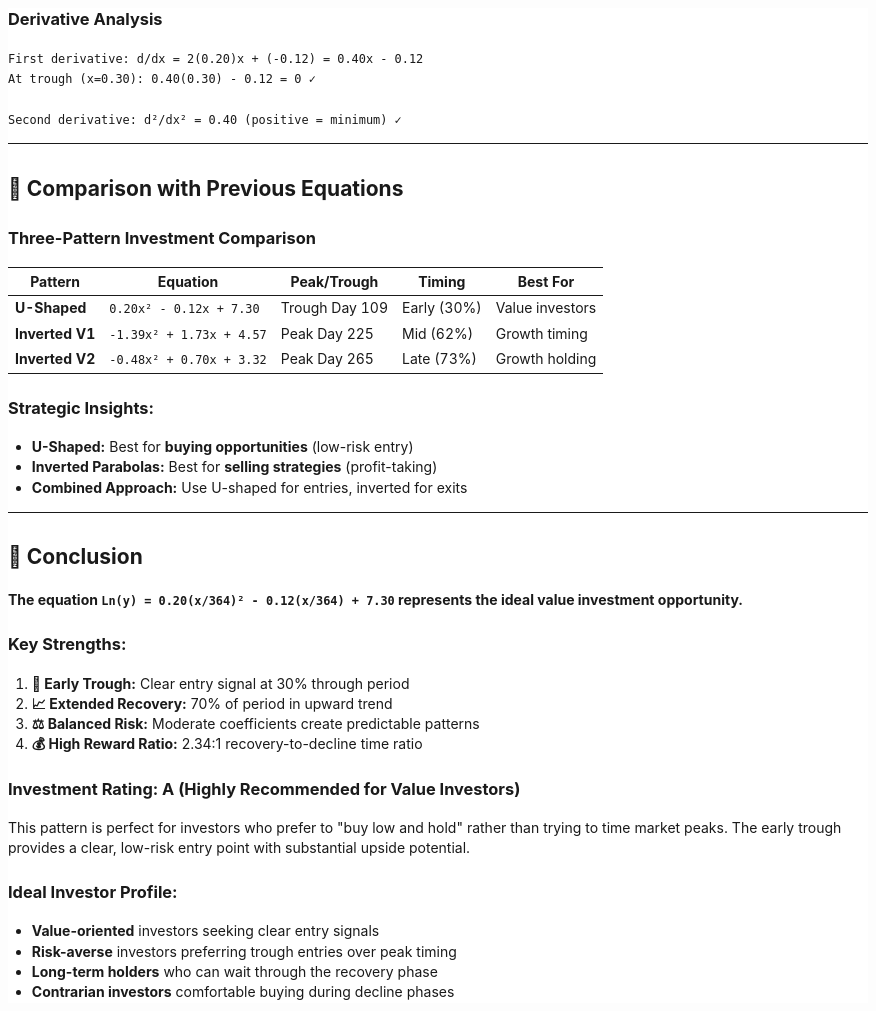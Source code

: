 ### Derivative Analysis
```
First derivative: d/dx = 2(0.20)x + (-0.12) = 0.40x - 0.12
At trough (x=0.30): 0.40(0.30) - 0.12 = 0 ✓

Second derivative: d²/dx² = 0.40 (positive = minimum) ✓
```

---

## 🎯 Comparison with Previous Equations

### Three-Pattern Investment Comparison

| Pattern | Equation | Peak/Trough | Timing | Best For |
|---------|----------|-------------|--------|----------|
| **U-Shaped** | `0.20x² - 0.12x + 7.30` | Trough Day 109 | Early (30%) | Value investors |
| **Inverted V1** | `-1.39x² + 1.73x + 4.57` | Peak Day 225 | Mid (62%) | Growth timing |
| **Inverted V2** | `-0.48x² + 0.70x + 3.32` | Peak Day 265 | Late (73%) | Growth holding |

### Strategic Insights:
- **U-Shaped:** Best for **buying opportunities** (low-risk entry)
- **Inverted Parabolas:** Best for **selling strategies** (profit-taking)
- **Combined Approach:** Use U-shaped for entries, inverted for exits

---

## 🎉 Conclusion

**The equation `Ln(y) = 0.20(x/364)² - 0.12(x/364) + 7.30` represents the ideal value investment opportunity.**

### Key Strengths:
1. **🎯 Early Trough:** Clear entry signal at 30% through period
2. **📈 Extended Recovery:** 70% of period in upward trend
3. **⚖️ Balanced Risk:** Moderate coefficients create predictable patterns
4. **💰 High Reward Ratio:** 2.34:1 recovery-to-decline time ratio

### Investment Rating: **A (Highly Recommended for Value Investors)**
This pattern is perfect for investors who prefer to "buy low and hold" rather than trying to time market peaks. The early trough provides a clear, low-risk entry point with substantial upside potential.

### Ideal Investor Profile:
- **Value-oriented** investors seeking clear entry signals
- **Risk-averse** investors preferring trough entries over peak timing
- **Long-term holders** who can wait through the recovery phase
- **Contrarian investors** comfortable buying during decline phases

***

The task ▸
Nothing but a number is expected here: how many lines above include the string "Best".

Expected output ▸
3